■ **Directions for this task**: Set the records down again in full, exactly as they are, apart from the images.

Dataset items:
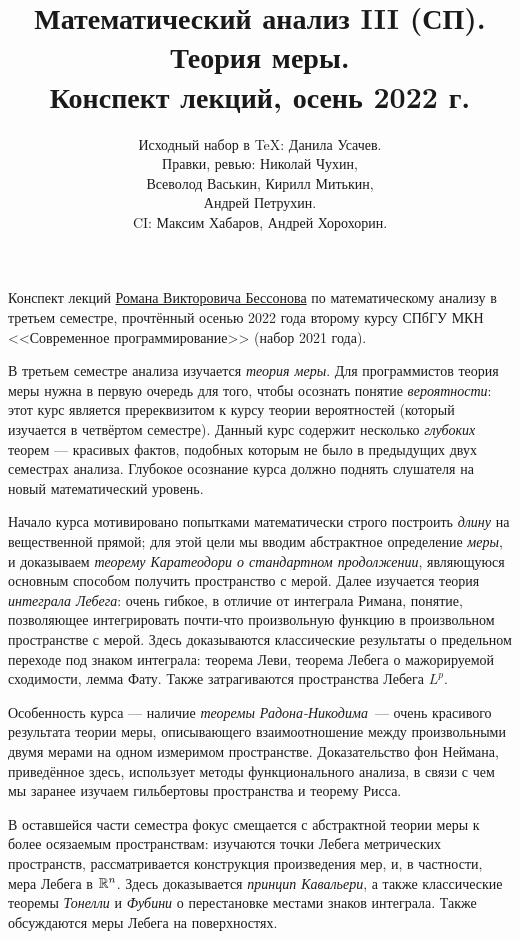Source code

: \documentclass[a4paper,14pt]{extarticle}
\title{Математический анализ III (СП). \\ Теория меры. \\ Конспект лекций, осень 2022 г.}
\author{Исходный набор в \TeX: Данила Усачев. \\ Правки, ревью: Николай Чухин, \\ Всеволод Васькин, Кирилл Митькин, \\ Андрей Петрухин. \\ CI: Максим Хабаров, Андрей Хорохорин.}
\date{}
\theoremstyle{definition}
\theoremstyle{plain}
\theoremstyle{plain}
\theoremstyle{plain}
\theoremstyle{plain}
\theoremstyle{definition}
\theoremstyle{definition}
\theoremstyle{definition}
\theoremstyle{definition}
\theoremstyle{definition}
\theoremstyle{definition}
\theoremstyle{definition}
\theoremstyle{definition}
\theoremstyle{definition}
\theoremstyle{plain}
\theoremstyle{plain}
\theoremstyle{plain}
\theoremstyle{plain}
\theoremstyle{definition}
\theoremstyle{definition}
\theoremstyle{definition}
\theoremstyle{definition}
\theoremstyle{definition}
\theoremstyle{definition}
\newcommand{\R}{\ensuremath \mathbb{R}}
\begin{document}
\maketitle
\maketitle
Конспект лекций \href{https://math-cs.spbu.ru/people/bessonov-r-v/}{\color{blue}Романа Викторовича Бессонова} по математическому анализу в третьем семестре, прочтённый осенью 2022 года второму курсу СПбГУ МКН <<Современное программирование>> (набор 2021 года).

В третьем семестре анализа изучается \emph{теория меры}. Для программистов теория меры нужна в первую очередь для того, чтобы осознать понятие \textit{вероятности}: этот курс является пререквизитом к курсу теории вероятностей (который изучается в четвёртом семестре). Данный курс содержит несколько \textit{глубоких} теорем --- красивых фактов, подобных которым не было в предыдущих двух семестрах анализа. Глубокое осознание курса должно поднять слушателя на новый математический уровень.

Начало курса мотивировано попытками математически строго построить \emph{длину} на вещественной прямой; для этой цели мы вводим абстрактное определение \emph{меры}, и доказываем \emph{теорему Каратеодори о стандартном продолжении}, являющуюся основным способом получить пространство с мерой. Далее изучается теория \emph{интеграла Лебега}: очень гибкое, в отличие от интеграла Римана, понятие, позволяющее интегрировать почти-что произвольную функцию в произвольном пространстве с мерой. Здесь доказываются классические результаты о предельном переходе под знаком интеграла: теорема Леви, теорема Лебега о мажорируемой сходимости, лемма Фату. Также затрагиваются пространства Лебега $ L^{p} $.

Особенность курса --- наличие \emph{теоремы Радона-Никодима}~--- очень красивого результата теории меры, описывающего взаимоотношение между произвольными двумя мерами на одном измеримом пространстве. Доказательство фон Неймана, приведённое здесь, использует методы функционального анализа, в связи с чем мы заранее изучаем гильбертовы пространства и теорему Рисса.

В оставшейся части семестра фокус смещается с абстрактной теории меры к более осязаемым пространствам: изучаются точки Лебега метрических пространств, рассматривается конструкция произведения мер, и, в частности, мера Лебега в $ \R^{n} $. Здесь доказывается \emph{принцип Кавальери}, а также классические теоремы \emph{Тонелли} и \emph{Фубини} о перестановке местами знаков интеграла. Также обсуждаются меры Лебега на поверхностях.
\end{document}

■ **Response area**:
Source code

: \documentclass[a4paper,14pt]{extarticle}
\title{Математический анализ III (СП). \\ Теория меры. \\ Конспект лекций, осень 2022 г.}
\author{Исходный набор в \TeX: Данила Усачев. \\ Правки, ревью: Николай Чухин, \\ Всеволод Васькин, Кирилл Митькин, \\ Андрей Петрухин. \\ CI: Максим Хабаров, Андрей Хорохорин.}
\date{}
\theoremstyle{definition}
\theoremstyle{plain}
\theoremstyle{plain}
\theoremstyle{plain}
\theoremstyle{plain}
\theoremstyle{definition}
\theoremstyle{definition}
\theoremstyle{definition}
\theoremstyle{definition}
\theoremstyle{definition}
\theoremstyle{definition}
\theoremstyle{definition}
\theoremstyle{definition}
\theoremstyle{definition}
\theoremstyle{plain}
\theoremstyle{plain}
\theoremstyle{plain}
\theoremstyle{plain}
\theoremstyle{definition}
\theoremstyle{definition}
\theoremstyle{definition}
\theoremstyle{definition}
\theoremstyle{definition}
\theoremstyle{definition}
\newcommand{\R}{\ensuremath \mathbb{R}}
\begin{document}
\maketitle
\maketitle
Конспект лекций \href{https://math-cs.spbu.ru/people/bessonov-r-v/}{\color{blue}Романа Викторовича Бессонова} по математическому анализу в третьем семестре, прочтённый осенью 2022 года второму курсу СПбГУ МКН <<Современное программирование>> (набор 2021 года).

В третьем семестре анализа изучается \emph{теория меры}. Для программистов теория меры нужна в первую очередь для того, чтобы осознать понятие \textit{вероятности}: этот курс является пререквизитом к курсу теории вероятностей (который изучается в четвёртом семестре). Данный курс содержит несколько \textit{глубоких} теорем --- красивых фактов, подобных которым не было в предыдущих двух семестрах анализа. Глубокое осознание курса должно поднять слушателя на новый математический уровень.

Начало курса мотивировано попытками математически строго построить \emph{длину} на вещественной прямой; для этой цели мы вводим абстрактное определение \emph{меры}, и доказываем \emph{теорему Каратеодори о стандартном продолжении}, являющуюся основным способом получить пространство с мерой. Далее изучается теория \emph{интеграла Лебега}: очень гибкое, в отличие от интеграла Римана, понятие, позволяющее интегрировать почти-что произвольную функцию в произвольном пространстве с мерой. Здесь доказываются классические результаты о предельном переходе под знаком интеграла: теорема Леви, теорема Лебега о мажорируемой сходимости, лемма Фату. Также затрагиваются пространства Лебега $ L^{p} $.

Особенность курса --- наличие \emph{теоремы Радона-Никодима}~--- очень красивого результата теории меры, описывающего взаимоотношение между произвольными двумя мерами на одном измеримом пространстве. Доказательство фон Неймана, приведённое здесь, использует методы функционального анализа, в связи с чем мы заранее изучаем гильбертовы пространства и теорему Рисса.

В оставшейся части семестра фокус смещается с абстрактной теории меры к более осязаемым пространствам: изучаются точки Лебега метрических пространств, рассматривается конструкция произведения мер, и, в частности, мера Лебега в $ \R^{n} $. Здесь доказывается \emph{принцип Кавальери}, а также классические теоремы \emph{Тонелли} и \emph{Фубини} о перестановке местами знаков интеграла. Также обсуждаются меры Лебега на поверхностях.
\end{document}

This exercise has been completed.